Whilst a loose tooth in a child might well result in a visit from the tooth fairy, it’s not such an occasion for us adults.  In fact, a loose tooth can be alarming.

Some causes in adults are harmless, but others require the attention of a dental professional, who may save it or may remove it and repace it with an implant or bridge.


Poor dental hygiene, often resulting in gum disease or periodontitis. 

The gums become inflamed, swollen, sore, painful and infected.  Gums bleed when the teeth are brushed.

If brushing and flossing don’t properly remove plaque, which contains bacteria, it sticks to the teeth and hardens to the point where only a dental professional can remove it.  The hardened plaque is tartar, which causes the gums to start to separate from the teeth, creating gaps.  As time passes, the supporting bone and tissue around the teeth can break down, leaving the teeth loose.  The imperative is therefore to consult a dentist early, because doing so may mean treatment can be given to prevent tooth loss.


Having raised levels of hormones can change the bones and ligaments – the periodontium –  which support the teeth.  This cause and effect should not give rise to concern, because this will resolve after pregnancy.  However, if there is pain or obviously loose teeth during pregnancy, it’s wise to consult a dentist.

Checkups, tooth hygiene treatments and x-rays are all safe for those who are pregnant.  In fact, regular checkups should not be interrupted because of pregnancy.


If teeth are damaged for example whilst playing sport or as the result of a motor vehicle accident, then a dentist should be seen as soon as is possible.  Any chipped or loose teeth can be treated to avoid problems later on.  
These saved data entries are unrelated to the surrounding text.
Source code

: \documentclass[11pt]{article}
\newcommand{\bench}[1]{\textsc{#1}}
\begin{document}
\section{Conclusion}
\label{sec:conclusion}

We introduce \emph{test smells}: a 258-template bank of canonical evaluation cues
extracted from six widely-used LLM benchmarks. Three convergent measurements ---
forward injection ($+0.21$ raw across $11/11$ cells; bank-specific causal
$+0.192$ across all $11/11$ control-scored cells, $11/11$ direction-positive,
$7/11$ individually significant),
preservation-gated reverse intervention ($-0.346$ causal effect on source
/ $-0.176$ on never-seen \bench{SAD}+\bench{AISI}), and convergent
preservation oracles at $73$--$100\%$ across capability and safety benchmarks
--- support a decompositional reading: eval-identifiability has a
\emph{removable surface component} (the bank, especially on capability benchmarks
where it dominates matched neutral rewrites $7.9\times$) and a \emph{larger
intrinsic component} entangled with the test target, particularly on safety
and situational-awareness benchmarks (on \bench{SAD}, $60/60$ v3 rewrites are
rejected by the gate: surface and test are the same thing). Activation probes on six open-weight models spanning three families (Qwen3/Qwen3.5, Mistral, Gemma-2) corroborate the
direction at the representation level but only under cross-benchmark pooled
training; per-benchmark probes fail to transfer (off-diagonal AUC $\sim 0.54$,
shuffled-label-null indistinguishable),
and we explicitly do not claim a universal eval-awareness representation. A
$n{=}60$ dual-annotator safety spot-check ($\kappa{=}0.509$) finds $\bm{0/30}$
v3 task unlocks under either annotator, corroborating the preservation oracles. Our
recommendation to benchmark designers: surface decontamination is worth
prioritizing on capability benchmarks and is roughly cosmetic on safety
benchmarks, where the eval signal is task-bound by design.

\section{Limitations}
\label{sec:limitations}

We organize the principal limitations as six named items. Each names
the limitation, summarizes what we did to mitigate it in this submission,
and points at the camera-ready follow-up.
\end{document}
Injury can also be caused by tooth grinding or clenching.  YOu may not be aware that you grind your teeth or clench your jaw until you start to feel pain.
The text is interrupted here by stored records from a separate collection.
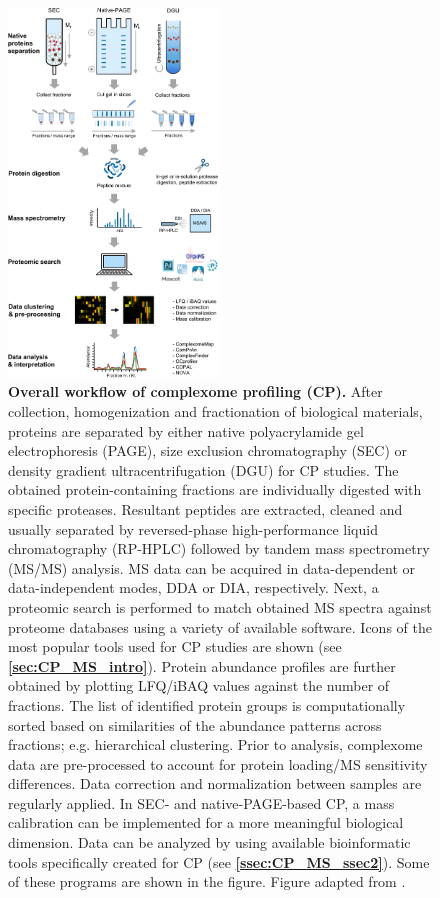 \begin{figure}[hbt!]
\center
\includegraphics[width=0.5\textwidth]{Chapter.1/Figures/Figure5.png} 
\caption{\textbf{Overall workflow of complexome profiling (CP).} After collection, homogenization and fractionation of biological materials, proteins are separated by either native polyacrylamide gel electrophoresis (PAGE), size exclusion chromatography (SEC) or density gradient ultracentrifugation (DGU) for CP studies. The obtained protein-containing fractions are individually digested with specific proteases. Resultant peptides are extracted, cleaned and usually separated by reversed-phase high-performance liquid chromatography (RP-HPLC) followed by tandem mass spectrometry (MS/MS) analysis. MS data can be acquired in data-dependent or data-independent modes, DDA or DIA, respectively. Next, a proteomic search is performed to match obtained MS spectra against proteome databases using a variety of available software. Icons of the most popular tools used for CP studies are shown (see \textbf{\autoref{sec:CP_MS_intro}}). Protein abundance profiles are further obtained by plotting LFQ/iBAQ values against the number of fractions. The list of identified protein groups is computationally sorted based on similarities of the abundance patterns across fractions; e.g. hierarchical clustering. Prior to analysis, complexome data are pre-processed to account for protein loading/MS sensitivity differences. Data correction and normalization between samples are regularly applied. In SEC- and native-PAGE-based CP, a mass calibration can be implemented for a more meaningful biological dimension. Data can be analyzed by using available bioinformatic tools specifically created for CP (see \textbf{\autoref{ssec:CP_MS_ssec2}}). Some of these programs are shown in the figure. Figure adapted from \cite{Cabrera-Orefice_2022}.}
\label{fig:fig5}
\end{figure}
This is a disease causing the bones to weaken and become porous, which means that they are more vulnerable to damage.  The bones in the jaw are not immune to this, even though the most common bones affected are those in the hips and spine.  

Whilst it is rare, medication which is used to treat osteoporosis can also cause dental health problems.  

If in doubt about the security and stability of any of your teeth, make an appointment to see your dentist.  It is better to know and have treatment than to wonder and leave it until too late!